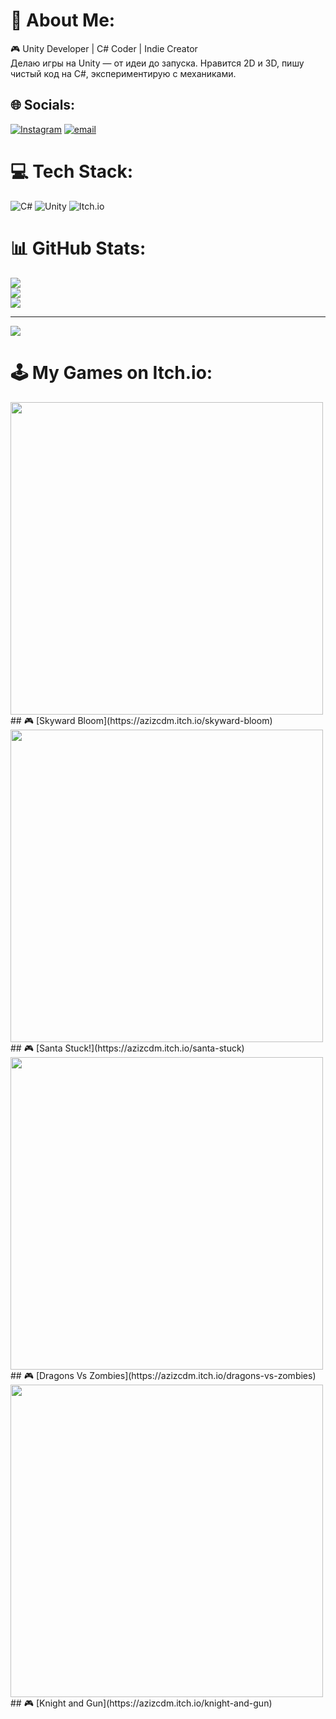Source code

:# 💫 About Me:
🎮 Unity Developer | C# Coder | Indie Creator<br>Делаю игры на Unity — от идеи до запуска. Нравится 2D и 3D, пишу чистый код на C#, экспериментирую с механиками.


## 🌐 Socials:
[![Instagram](https://img.shields.io/badge/Instagram-%23E4405F.svg?logo=Instagram&logoColor=white)](https://instagram.com/aziz69521488) [![email](https://img.shields.io/badge/Email-D14836?logo=gmail&logoColor=white)](mailto:azizasilov3@gmail.com) 

# 💻 Tech Stack:
![C#](https://img.shields.io/badge/c%23-%23239120.svg?style=for-the-badge&logo=csharp&logoColor=white) ![Unity](https://img.shields.io/badge/unity-%23000000.svg?style=for-the-badge&logo=unity&logoColor=white) ![Itch.io](https://img.shields.io/badge/Itch-%23FF0B34.svg?style=for-the-badge&logo=Itch.io&logoColor=white)
# 📊 GitHub Stats:
![](https://github-readme-stats.vercel.app/api?username=Aziz87z&theme=dark&hide_border=false&include_all_commits=false&count_private=false)<br/>
![](https://nirzak-streak-stats.vercel.app/?user=Aziz87z&theme=dark&hide_border=false)<br/>
![](https://github-readme-stats.vercel.app/api/top-langs/?username=Aziz87z&theme=dark&hide_border=false&include_all_commits=false&count_private=false&layout=compact)

---
[![](https://visitcount.itsvg.in/api?id=Aziz87z&icon=0&color=0)](https://visitcount.itsvg.in)
# 🕹️ My Games on Itch.io:
 <img src="https://github.com/user-attachments/assets/851e9ab6-4ecc-49b9-9bdb-0146cb2cf8e8" width="500">
## 🎮 [Skyward Bloom](https://azizcdm.itch.io/skyward-bloom)<br/>
  <img src="https://github.com/user-attachments/assets/c68072c1-f16f-40d5-a348-584ad33390cc" width="500">
## 🎮 [Santa Stuck!](https://azizcdm.itch.io/santa-stuck)<br/>
 <img src="https://github.com/user-attachments/assets/81dffbfe-dd45-41a2-8359-f05034816e5f" width="500">
## 🎮 [Dragons Vs Zombies](https://azizcdm.itch.io/dragons-vs-zombies)<br/>
  <img src="https://github.com/user-attachments/assets/01c5e1b0-cd57-4186-85e6-8c9c3468d0bb" width="500">
## 🎮 [Knight and Gun](https://azizcdm.itch.io/knight-and-gun)<br/>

--------

■ **Task item**
All of the material is to be reproduced verbatim, pictures excluded.

■ **Written solution**
Source code

:# 💫 About Me:
🎮 Unity Developer | C# Coder | Indie Creator<br>Делаю игры на Unity — от идеи до запуска. Нравится 2D и 3D, пишу чистый код на C#, экспериментирую с механиками.


## 🌐 Socials:
[![Instagram](https://img.shields.io/badge/Instagram-%23E4405F.svg?logo=Instagram&logoColor=white)](https://instagram.com/aziz69521488) [![email](https://img.shields.io/badge/Email-D14836?logo=gmail&logoColor=white)](mailto:azizasilov3@gmail.com) 

# 💻 Tech Stack:
![C#](https://img.shields.io/badge/c%23-%23239120.svg?style=for-the-badge&logo=csharp&logoColor=white) ![Unity](https://img.shields.io/badge/unity-%23000000.svg?style=for-the-badge&logo=unity&logoColor=white) ![Itch.io](https://img.shields.io/badge/Itch-%23FF0B34.svg?style=for-the-badge&logo=Itch.io&logoColor=white)
# 📊 GitHub Stats:
![](https://github-readme-stats.vercel.app/api?username=Aziz87z&theme=dark&hide_border=false&include_all_commits=false&count_private=false)<br/>
![](https://nirzak-streak-stats.vercel.app/?user=Aziz87z&theme=dark&hide_border=false)<br/>
![](https://github-readme-stats.vercel.app/api/top-langs/?username=Aziz87z&theme=dark&hide_border=false&include_all_commits=false&count_private=false&layout=compact)

---
[![](https://visitcount.itsvg.in/api?id=Aziz87z&icon=0&color=0)](https://visitcount.itsvg.in)
# 🕹️ My Games on Itch.io:
 <img src="https://github.com/user-attachments/assets/851e9ab6-4ecc-49b9-9bdb-0146cb2cf8e8" width="500">
## 🎮 [Skyward Bloom](https://azizcdm.itch.io/skyward-bloom)<br/>
  <img src="https://github.com/user-attachments/assets/c68072c1-f16f-40d5-a348-584ad33390cc" width="500">
## 🎮 [Santa Stuck!](https://azizcdm.itch.io/santa-stuck)<br/>
 <img src="https://github.com/user-attachments/assets/81dffbfe-dd45-41a2-8359-f05034816e5f" width="500">
## 🎮 [Dragons Vs Zombies](https://azizcdm.itch.io/dragons-vs-zombies)<br/>
  <img src="https://github.com/user-attachments/assets/01c5e1b0-cd57-4186-85e6-8c9c3468d0bb" width="500">
## 🎮 [Knight and Gun](https://azizcdm.itch.io/knight-and-gun)<br/>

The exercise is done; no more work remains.